* [Action item]:
With pictures excluded, output exactly the lines that run from the first line of the data below through the line containing "Alfonso looked at".

* [Available data]:
↓↓↓
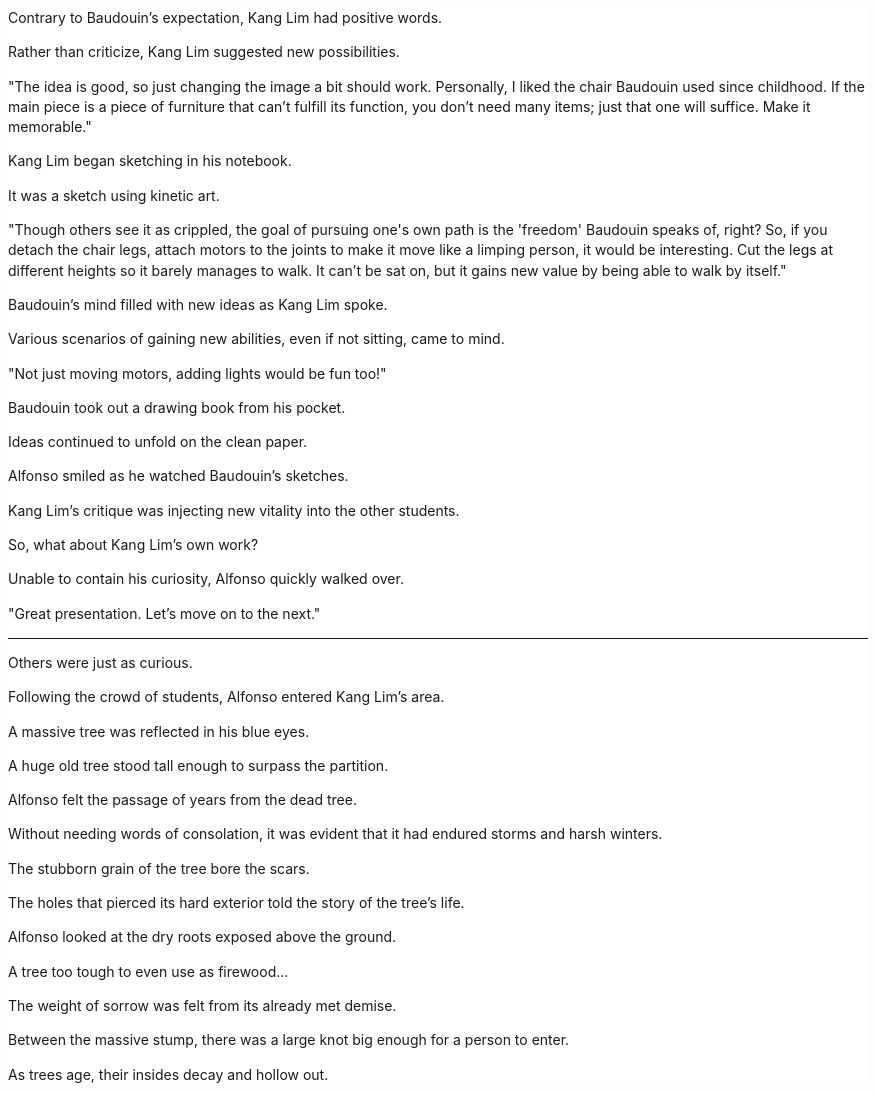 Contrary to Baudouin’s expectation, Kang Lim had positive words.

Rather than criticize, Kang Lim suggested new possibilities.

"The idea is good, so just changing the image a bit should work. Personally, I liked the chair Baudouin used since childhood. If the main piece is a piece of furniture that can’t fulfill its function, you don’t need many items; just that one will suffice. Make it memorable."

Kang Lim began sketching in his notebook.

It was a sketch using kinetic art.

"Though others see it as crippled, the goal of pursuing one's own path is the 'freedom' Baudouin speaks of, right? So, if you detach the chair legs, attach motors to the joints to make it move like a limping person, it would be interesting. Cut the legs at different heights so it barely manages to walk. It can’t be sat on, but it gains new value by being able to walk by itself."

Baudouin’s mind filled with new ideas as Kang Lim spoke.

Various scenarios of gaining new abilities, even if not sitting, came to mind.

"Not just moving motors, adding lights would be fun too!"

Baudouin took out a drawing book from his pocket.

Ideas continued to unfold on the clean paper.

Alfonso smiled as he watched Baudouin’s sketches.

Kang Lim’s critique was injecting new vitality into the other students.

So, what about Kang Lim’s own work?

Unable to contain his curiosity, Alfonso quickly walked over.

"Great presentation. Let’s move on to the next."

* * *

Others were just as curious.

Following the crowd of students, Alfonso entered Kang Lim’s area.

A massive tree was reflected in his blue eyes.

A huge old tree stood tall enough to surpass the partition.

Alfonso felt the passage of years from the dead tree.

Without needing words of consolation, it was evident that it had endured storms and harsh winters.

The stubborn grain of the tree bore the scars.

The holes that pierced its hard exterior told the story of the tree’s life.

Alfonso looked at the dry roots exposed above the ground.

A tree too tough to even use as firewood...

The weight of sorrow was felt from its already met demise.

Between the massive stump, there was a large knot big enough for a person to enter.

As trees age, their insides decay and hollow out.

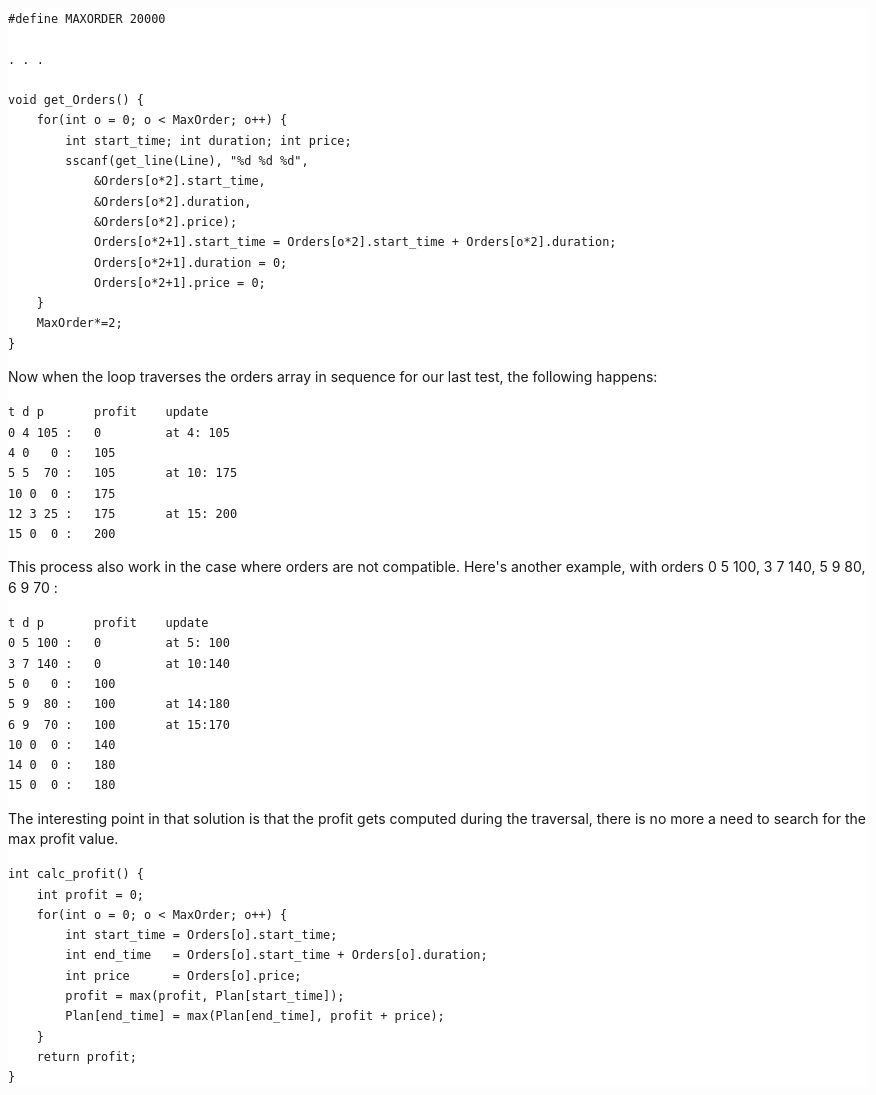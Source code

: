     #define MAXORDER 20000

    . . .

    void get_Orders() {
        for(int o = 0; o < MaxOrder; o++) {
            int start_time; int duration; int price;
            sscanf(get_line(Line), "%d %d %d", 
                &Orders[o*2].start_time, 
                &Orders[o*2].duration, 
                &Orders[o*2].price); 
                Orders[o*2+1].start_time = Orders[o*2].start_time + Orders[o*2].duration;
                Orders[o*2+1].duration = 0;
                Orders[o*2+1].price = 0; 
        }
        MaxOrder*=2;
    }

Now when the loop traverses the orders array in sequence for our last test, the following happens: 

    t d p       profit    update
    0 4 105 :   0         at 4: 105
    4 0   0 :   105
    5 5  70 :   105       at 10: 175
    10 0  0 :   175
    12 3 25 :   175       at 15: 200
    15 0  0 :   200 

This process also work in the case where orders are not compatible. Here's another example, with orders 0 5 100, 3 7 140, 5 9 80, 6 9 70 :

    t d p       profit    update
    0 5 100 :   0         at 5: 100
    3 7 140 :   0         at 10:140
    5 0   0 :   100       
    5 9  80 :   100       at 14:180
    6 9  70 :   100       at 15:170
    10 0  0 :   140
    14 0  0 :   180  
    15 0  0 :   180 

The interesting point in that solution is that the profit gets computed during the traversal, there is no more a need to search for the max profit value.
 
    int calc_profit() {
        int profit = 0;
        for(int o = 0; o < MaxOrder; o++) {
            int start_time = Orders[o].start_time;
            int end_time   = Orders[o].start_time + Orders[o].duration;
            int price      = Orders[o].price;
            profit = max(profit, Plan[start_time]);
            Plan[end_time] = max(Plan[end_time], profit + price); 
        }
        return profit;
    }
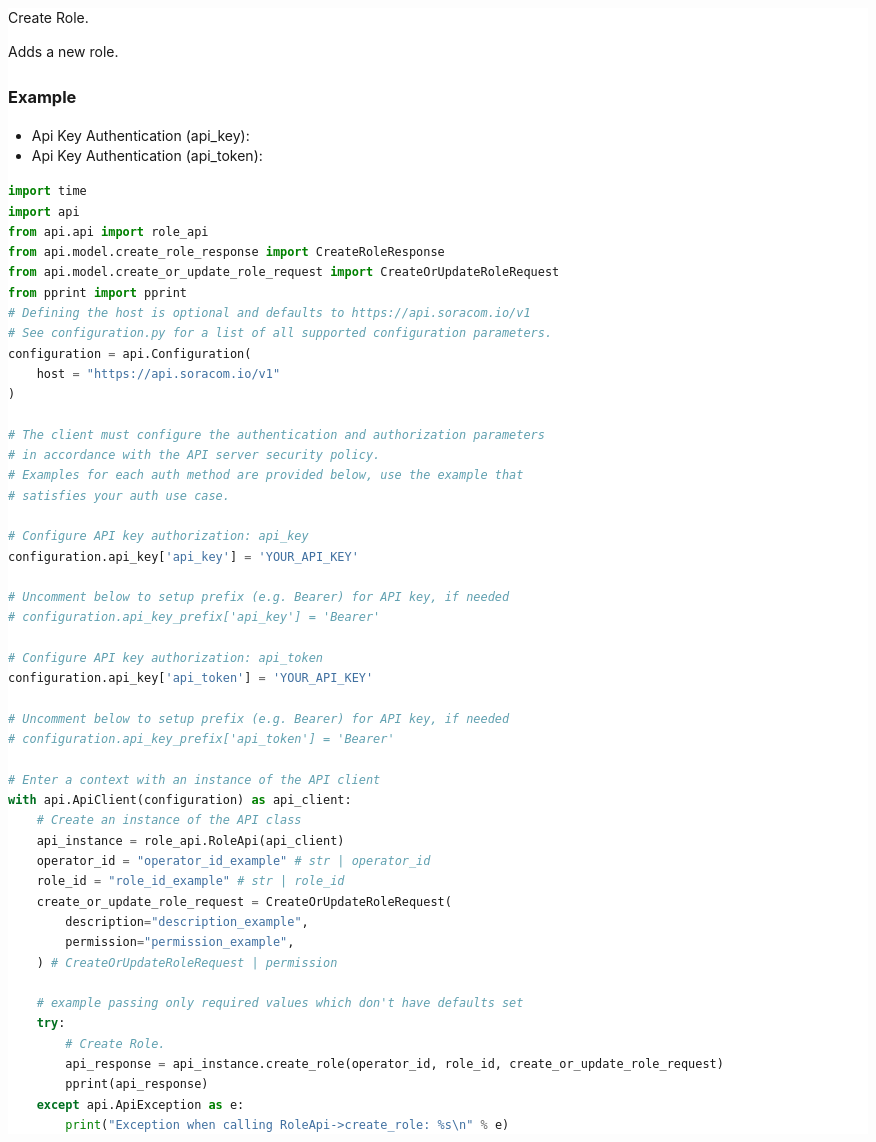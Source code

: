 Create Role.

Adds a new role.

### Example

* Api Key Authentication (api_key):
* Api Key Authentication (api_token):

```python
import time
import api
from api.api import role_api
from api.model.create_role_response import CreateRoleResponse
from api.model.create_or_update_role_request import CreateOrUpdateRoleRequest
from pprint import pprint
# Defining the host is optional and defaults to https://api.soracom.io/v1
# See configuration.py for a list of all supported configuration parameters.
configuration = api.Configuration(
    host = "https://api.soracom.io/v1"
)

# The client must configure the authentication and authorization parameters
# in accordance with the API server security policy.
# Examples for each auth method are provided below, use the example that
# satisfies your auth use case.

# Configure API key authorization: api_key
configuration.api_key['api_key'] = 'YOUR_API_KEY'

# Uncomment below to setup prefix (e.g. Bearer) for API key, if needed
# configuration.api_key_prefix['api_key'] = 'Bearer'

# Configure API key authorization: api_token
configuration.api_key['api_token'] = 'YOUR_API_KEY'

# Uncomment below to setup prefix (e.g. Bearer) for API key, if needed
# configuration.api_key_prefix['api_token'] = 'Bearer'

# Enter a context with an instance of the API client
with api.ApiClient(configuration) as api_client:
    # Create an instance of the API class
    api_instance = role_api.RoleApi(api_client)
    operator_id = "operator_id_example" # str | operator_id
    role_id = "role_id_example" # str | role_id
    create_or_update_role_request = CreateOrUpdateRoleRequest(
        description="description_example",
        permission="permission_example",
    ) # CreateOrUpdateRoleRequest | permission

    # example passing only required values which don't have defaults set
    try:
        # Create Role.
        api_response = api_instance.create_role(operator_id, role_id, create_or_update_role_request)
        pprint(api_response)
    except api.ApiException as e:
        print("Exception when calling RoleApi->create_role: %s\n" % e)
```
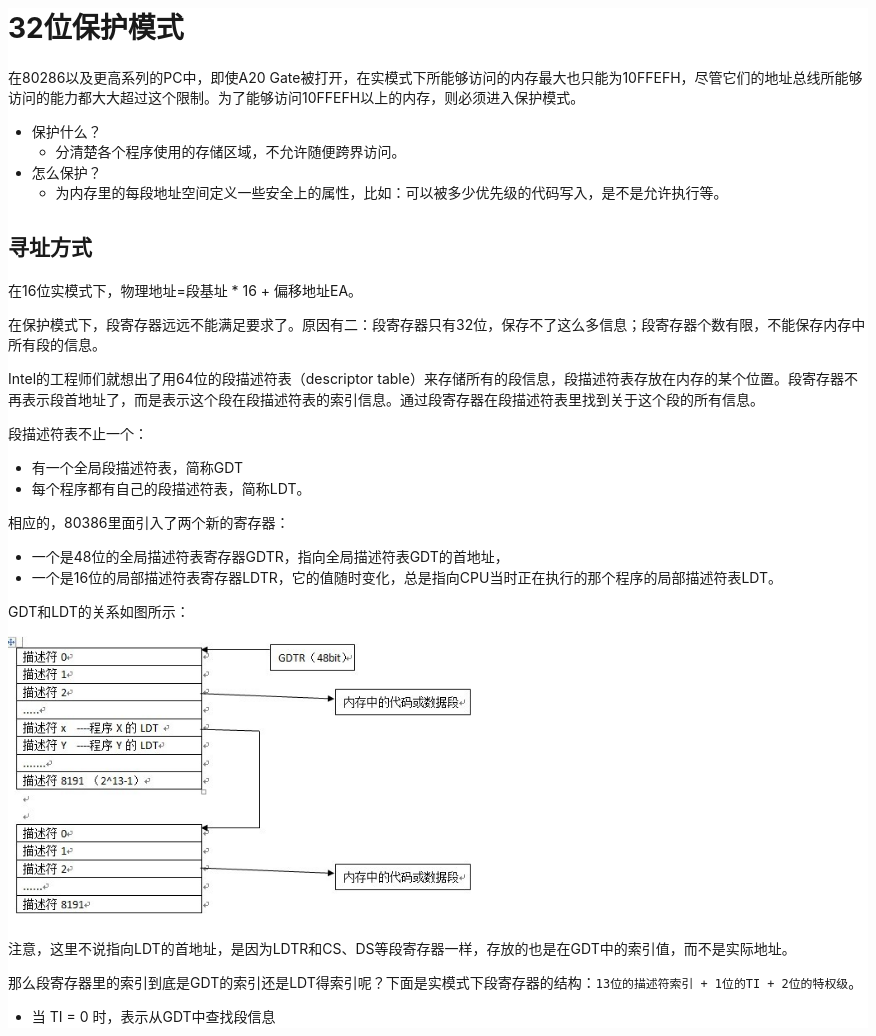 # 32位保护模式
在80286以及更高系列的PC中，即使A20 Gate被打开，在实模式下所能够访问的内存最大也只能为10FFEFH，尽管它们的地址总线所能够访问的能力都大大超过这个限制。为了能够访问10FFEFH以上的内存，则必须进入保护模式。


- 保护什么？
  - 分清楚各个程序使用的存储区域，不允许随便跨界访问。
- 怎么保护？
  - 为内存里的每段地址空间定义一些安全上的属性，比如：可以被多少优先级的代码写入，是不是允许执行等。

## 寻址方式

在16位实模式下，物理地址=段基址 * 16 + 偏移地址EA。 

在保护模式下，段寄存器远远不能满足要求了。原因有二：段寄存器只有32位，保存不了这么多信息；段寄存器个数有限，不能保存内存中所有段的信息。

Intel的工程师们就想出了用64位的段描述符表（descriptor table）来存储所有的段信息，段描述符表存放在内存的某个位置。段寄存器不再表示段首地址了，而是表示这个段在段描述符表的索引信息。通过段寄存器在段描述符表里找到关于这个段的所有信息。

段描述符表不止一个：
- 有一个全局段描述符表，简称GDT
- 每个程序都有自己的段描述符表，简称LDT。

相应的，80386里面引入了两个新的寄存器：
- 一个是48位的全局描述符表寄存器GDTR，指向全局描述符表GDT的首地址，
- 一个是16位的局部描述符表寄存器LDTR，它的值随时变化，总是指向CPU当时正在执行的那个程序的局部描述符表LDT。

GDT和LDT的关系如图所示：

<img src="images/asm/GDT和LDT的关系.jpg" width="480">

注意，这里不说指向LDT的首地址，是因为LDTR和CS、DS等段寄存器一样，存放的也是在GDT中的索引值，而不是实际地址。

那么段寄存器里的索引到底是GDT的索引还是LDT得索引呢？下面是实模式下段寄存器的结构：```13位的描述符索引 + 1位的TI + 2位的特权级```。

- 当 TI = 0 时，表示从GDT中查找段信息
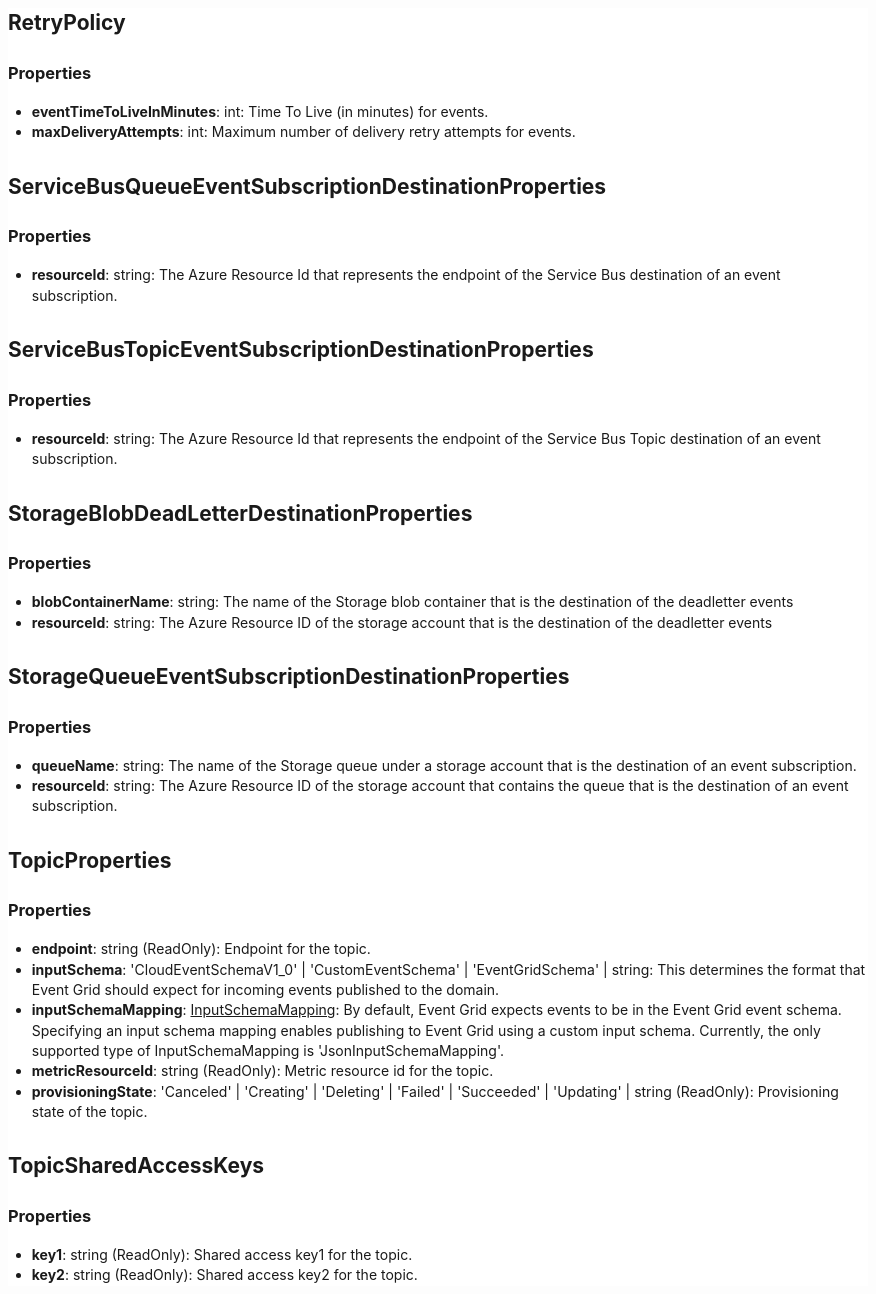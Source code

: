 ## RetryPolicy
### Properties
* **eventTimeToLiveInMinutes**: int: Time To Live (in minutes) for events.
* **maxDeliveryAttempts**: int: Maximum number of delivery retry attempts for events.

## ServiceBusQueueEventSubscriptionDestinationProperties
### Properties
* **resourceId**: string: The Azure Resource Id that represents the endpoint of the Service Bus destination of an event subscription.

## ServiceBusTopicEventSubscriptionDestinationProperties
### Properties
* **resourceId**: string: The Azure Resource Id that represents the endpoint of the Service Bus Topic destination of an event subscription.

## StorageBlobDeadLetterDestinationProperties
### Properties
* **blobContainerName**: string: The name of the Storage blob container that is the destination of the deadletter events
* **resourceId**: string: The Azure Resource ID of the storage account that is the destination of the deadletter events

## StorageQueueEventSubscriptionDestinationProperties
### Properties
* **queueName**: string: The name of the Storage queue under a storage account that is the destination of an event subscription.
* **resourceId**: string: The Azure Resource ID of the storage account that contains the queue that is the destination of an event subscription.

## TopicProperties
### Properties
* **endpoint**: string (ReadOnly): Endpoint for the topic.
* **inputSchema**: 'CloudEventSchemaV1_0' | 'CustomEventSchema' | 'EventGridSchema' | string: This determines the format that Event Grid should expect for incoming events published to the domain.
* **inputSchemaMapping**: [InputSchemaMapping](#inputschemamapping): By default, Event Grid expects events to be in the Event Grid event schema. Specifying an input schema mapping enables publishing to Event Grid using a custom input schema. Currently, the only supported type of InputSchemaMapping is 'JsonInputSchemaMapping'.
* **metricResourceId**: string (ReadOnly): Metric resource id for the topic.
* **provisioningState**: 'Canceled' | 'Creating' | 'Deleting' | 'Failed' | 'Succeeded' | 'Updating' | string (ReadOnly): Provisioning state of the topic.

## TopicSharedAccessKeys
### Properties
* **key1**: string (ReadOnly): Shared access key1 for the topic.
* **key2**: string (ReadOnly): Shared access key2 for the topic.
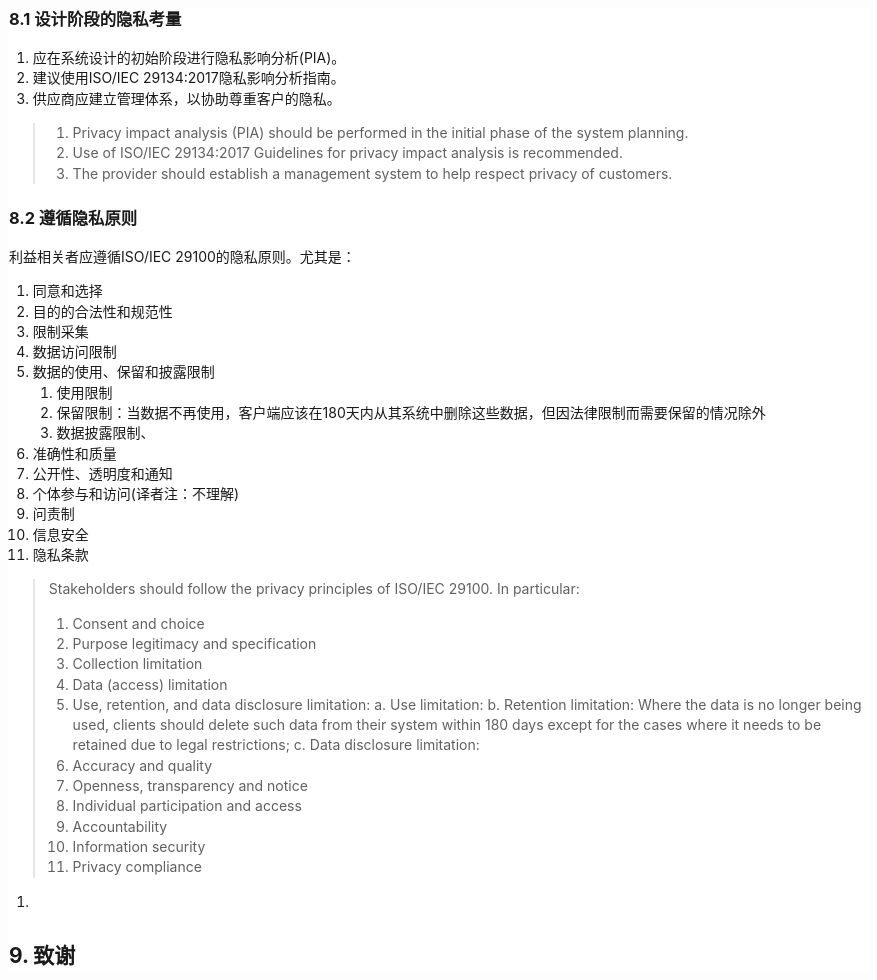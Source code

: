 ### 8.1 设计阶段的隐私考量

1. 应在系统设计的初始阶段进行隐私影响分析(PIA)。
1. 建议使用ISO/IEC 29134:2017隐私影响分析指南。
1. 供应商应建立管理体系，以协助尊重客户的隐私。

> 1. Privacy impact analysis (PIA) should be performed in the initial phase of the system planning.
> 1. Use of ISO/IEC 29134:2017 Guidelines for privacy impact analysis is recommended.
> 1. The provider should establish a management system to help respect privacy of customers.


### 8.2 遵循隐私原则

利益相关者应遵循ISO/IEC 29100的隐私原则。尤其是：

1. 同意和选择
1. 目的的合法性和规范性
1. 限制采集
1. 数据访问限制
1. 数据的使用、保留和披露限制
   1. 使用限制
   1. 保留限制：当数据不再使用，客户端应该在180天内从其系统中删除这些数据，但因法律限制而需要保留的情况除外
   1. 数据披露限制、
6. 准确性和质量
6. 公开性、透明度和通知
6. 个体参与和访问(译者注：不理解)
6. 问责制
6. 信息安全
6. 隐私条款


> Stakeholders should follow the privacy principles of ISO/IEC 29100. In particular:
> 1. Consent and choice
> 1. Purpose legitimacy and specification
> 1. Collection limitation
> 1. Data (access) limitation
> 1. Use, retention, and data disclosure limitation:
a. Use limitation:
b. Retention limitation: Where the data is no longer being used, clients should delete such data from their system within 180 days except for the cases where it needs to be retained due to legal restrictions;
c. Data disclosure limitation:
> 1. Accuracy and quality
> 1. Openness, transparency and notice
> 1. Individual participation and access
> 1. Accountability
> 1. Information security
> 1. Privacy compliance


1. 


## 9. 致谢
↑↑↑
* [Result of the task]:
 Contrary to Baudouin’s expectation, Kang Lim had positive words.

Rather than criticize, Kang Lim suggested new possibilities.

"The idea is good, so just changing the image a bit should work. Personally, I liked the chair Baudouin used since childhood. If the main piece is a piece of furniture that can’t fulfill its function, you don’t need many items; just that one will suffice. Make it memorable."

Kang Lim began sketching in his notebook.

It was a sketch using kinetic art.

"Though others see it as crippled, the goal of pursuing one's own path is the 'freedom' Baudouin speaks of, right? So, if you detach the chair legs, attach motors to the joints to make it move like a limping person, it would be interesting. Cut the legs at different heights so it barely manages to walk. It can’t be sat on, but it gains new value by being able to walk by itself."

Baudouin’s mind filled with new ideas as Kang Lim spoke.

Various scenarios of gaining new abilities, even if not sitting, came to mind.

"Not just moving motors, adding lights would be fun too!"

Baudouin took out a drawing book from his pocket.

Ideas continued to unfold on the clean paper.

Alfonso smiled as he watched Baudouin’s sketches.

Kang Lim’s critique was injecting new vitality into the other students.

So, what about Kang Lim’s own work?

Unable to contain his curiosity, Alfonso quickly walked over.

"Great presentation. Let’s move on to the next."

* * *

Others were just as curious.

Following the crowd of students, Alfonso entered Kang Lim’s area.

A massive tree was reflected in his blue eyes.

A huge old tree stood tall enough to surpass the partition.

Alfonso felt the passage of years from the dead tree.

Without needing words of consolation, it was evident that it had endured storms and harsh winters.

The stubborn grain of the tree bore the scars.

The holes that pierced its hard exterior told the story of the tree’s life.

Alfonso looked at the dry roots exposed above the ground.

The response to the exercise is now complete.